• Exercise objective: Of all the lines in the records below, copy only those that contain the string "Furthermore".

(Pictures paired with source code)
= Beginning of Section =

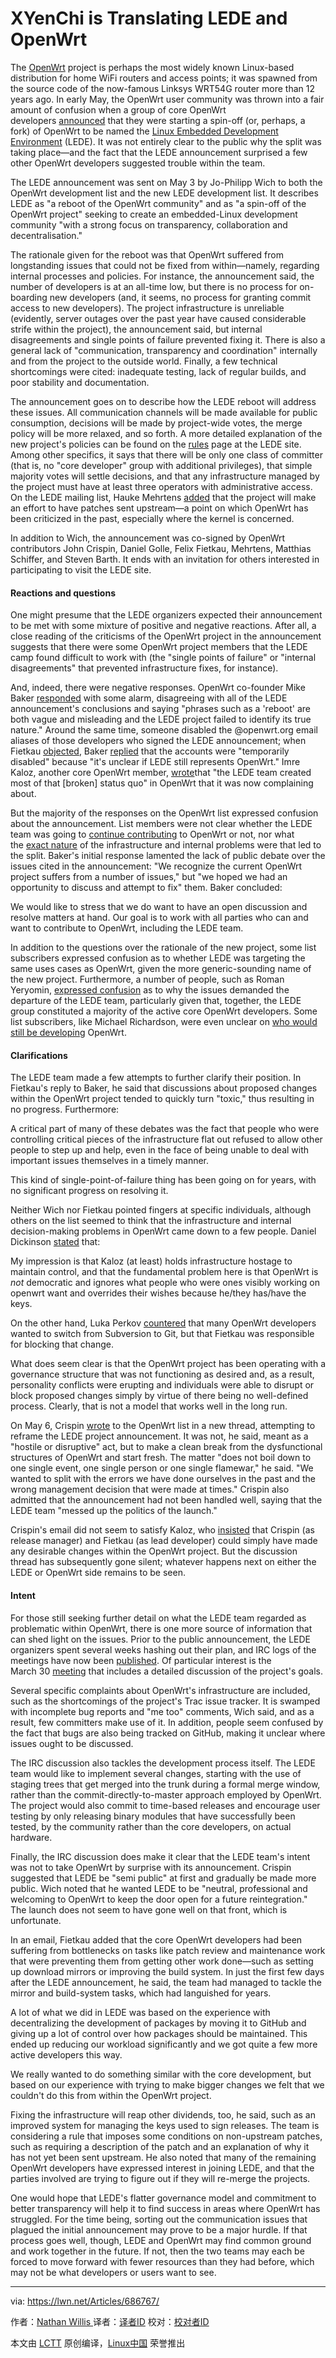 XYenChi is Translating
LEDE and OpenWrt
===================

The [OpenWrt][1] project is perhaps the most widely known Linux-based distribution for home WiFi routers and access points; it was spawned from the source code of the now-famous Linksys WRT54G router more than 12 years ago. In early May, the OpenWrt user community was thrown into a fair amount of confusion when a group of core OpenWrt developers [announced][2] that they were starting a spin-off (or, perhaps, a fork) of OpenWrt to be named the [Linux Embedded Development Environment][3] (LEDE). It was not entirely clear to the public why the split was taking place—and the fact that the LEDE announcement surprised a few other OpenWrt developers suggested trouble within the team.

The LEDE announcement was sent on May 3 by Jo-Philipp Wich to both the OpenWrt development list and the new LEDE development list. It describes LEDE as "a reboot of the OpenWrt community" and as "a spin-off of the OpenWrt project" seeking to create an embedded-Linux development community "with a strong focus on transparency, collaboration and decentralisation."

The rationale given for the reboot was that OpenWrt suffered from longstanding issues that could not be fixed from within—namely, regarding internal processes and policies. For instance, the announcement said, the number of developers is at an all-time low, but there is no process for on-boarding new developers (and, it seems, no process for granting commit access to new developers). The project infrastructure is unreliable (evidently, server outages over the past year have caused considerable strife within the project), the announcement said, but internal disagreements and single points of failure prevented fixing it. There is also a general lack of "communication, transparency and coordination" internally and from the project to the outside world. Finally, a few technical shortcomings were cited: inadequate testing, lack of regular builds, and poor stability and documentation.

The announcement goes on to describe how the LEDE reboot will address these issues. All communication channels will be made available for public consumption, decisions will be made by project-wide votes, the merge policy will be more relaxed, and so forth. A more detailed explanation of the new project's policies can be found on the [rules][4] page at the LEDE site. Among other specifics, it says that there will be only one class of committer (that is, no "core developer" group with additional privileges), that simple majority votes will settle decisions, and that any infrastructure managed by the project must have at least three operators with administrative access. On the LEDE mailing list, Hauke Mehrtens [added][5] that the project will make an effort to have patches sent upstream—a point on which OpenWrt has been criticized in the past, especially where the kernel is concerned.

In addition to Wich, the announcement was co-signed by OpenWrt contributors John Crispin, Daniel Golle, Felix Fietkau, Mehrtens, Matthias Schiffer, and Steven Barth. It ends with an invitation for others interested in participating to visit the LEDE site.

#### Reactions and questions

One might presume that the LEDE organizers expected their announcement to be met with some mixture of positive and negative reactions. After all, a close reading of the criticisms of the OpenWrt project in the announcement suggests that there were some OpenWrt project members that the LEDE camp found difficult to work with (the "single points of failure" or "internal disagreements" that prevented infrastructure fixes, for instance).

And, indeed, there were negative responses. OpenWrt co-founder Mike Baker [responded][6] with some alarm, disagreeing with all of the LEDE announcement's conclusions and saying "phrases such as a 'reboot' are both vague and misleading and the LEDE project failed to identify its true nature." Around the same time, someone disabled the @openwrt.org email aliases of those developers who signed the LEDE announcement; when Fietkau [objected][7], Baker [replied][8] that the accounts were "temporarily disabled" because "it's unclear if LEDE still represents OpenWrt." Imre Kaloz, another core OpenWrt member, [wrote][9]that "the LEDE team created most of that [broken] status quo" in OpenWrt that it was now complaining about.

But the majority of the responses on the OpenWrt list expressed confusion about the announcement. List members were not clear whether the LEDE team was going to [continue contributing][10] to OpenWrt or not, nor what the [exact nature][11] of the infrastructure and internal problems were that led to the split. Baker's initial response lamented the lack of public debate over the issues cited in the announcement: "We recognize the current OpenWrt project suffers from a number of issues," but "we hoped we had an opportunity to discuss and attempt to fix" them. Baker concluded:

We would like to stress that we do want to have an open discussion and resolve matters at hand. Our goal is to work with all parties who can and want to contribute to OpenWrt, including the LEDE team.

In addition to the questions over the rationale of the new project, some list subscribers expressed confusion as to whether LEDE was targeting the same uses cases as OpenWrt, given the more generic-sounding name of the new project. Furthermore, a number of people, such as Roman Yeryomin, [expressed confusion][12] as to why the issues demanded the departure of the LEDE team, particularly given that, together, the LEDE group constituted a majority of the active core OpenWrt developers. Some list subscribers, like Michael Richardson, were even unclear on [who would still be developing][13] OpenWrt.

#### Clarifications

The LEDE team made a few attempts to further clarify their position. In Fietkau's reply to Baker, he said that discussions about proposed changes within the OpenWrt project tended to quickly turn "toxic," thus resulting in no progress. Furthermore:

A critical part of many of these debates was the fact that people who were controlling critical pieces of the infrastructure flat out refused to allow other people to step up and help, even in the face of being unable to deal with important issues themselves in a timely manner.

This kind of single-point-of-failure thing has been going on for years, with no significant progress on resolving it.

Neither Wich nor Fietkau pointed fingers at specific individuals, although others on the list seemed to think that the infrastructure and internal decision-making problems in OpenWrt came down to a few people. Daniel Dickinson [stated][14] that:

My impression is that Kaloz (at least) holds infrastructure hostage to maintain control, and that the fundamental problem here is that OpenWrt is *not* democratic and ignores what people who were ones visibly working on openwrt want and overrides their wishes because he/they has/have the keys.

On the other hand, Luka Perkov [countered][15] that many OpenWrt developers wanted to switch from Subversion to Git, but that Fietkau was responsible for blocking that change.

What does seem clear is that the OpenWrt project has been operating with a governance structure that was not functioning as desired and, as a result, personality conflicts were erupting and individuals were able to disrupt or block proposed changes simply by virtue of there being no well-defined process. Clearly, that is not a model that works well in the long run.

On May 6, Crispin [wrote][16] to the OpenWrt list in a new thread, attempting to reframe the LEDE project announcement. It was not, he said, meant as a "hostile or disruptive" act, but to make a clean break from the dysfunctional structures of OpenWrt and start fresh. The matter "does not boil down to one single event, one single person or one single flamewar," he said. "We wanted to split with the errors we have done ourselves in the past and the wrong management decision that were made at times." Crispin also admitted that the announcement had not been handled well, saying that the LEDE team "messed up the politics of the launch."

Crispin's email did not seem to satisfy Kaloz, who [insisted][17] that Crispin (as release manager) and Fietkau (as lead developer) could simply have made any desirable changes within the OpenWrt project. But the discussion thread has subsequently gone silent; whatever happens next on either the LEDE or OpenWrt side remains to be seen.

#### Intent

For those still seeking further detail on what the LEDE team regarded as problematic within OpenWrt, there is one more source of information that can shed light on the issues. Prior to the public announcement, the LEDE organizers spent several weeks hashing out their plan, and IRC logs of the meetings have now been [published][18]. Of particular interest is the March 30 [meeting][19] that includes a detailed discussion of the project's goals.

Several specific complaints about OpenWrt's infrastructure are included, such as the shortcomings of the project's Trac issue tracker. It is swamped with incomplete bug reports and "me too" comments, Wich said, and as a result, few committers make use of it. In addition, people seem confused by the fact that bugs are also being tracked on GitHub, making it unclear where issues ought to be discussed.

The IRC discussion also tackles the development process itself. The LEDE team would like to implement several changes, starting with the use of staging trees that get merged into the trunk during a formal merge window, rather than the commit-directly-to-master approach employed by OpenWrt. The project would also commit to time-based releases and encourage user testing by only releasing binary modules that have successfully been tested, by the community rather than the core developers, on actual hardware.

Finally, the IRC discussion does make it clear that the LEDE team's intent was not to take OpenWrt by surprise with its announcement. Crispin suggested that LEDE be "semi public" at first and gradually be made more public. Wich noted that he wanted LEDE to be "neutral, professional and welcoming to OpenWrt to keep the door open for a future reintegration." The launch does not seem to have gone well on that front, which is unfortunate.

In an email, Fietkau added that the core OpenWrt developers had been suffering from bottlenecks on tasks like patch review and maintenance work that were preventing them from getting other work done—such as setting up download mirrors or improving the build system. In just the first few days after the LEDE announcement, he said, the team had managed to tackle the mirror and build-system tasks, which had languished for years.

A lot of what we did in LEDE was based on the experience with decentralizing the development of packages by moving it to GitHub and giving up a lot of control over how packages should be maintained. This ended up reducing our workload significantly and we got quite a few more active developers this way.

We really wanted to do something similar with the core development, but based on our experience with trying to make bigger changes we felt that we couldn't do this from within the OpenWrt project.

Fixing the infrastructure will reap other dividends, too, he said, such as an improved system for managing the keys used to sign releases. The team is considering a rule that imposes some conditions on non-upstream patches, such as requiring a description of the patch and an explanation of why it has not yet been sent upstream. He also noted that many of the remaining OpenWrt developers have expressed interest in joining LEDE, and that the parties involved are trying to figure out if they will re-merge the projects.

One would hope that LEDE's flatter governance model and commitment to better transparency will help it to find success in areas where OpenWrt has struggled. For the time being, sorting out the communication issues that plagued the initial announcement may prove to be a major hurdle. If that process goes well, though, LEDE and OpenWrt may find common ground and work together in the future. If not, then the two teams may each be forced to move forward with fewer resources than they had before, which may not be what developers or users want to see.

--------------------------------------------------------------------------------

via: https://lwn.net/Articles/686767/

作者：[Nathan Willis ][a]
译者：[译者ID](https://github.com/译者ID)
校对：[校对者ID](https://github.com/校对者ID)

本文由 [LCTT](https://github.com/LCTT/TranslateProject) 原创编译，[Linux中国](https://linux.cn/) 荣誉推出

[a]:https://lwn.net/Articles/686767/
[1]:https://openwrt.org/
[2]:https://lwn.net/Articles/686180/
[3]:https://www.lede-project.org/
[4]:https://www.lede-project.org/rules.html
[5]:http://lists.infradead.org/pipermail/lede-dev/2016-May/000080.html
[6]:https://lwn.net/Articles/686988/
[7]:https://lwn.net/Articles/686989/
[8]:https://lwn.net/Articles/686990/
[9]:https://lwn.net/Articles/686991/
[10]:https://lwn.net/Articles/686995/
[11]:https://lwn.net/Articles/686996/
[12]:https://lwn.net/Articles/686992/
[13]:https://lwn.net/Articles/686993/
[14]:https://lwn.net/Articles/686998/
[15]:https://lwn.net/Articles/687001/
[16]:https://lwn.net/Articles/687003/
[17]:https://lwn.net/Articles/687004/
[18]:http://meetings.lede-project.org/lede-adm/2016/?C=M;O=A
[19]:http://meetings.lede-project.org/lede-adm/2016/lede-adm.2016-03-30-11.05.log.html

= End of Section =

• Response:
In addition to the questions over the rationale of the new project, some list subscribers expressed confusion as to whether LEDE was targeting the same uses cases as OpenWrt, given the more generic-sounding name of the new project. Furthermore, a number of people, such as Roman Yeryomin, [expressed confusion][12] as to why the issues demanded the departure of the LEDE team, particularly given that, together, the LEDE group constituted a majority of the active core OpenWrt developers. Some list subscribers, like Michael Richardson, were even unclear on [who would still be developing][13] OpenWrt.
The LEDE team made a few attempts to further clarify their position. In Fietkau's reply to Baker, he said that discussions about proposed changes within the OpenWrt project tended to quickly turn "toxic," thus resulting in no progress. Furthermore:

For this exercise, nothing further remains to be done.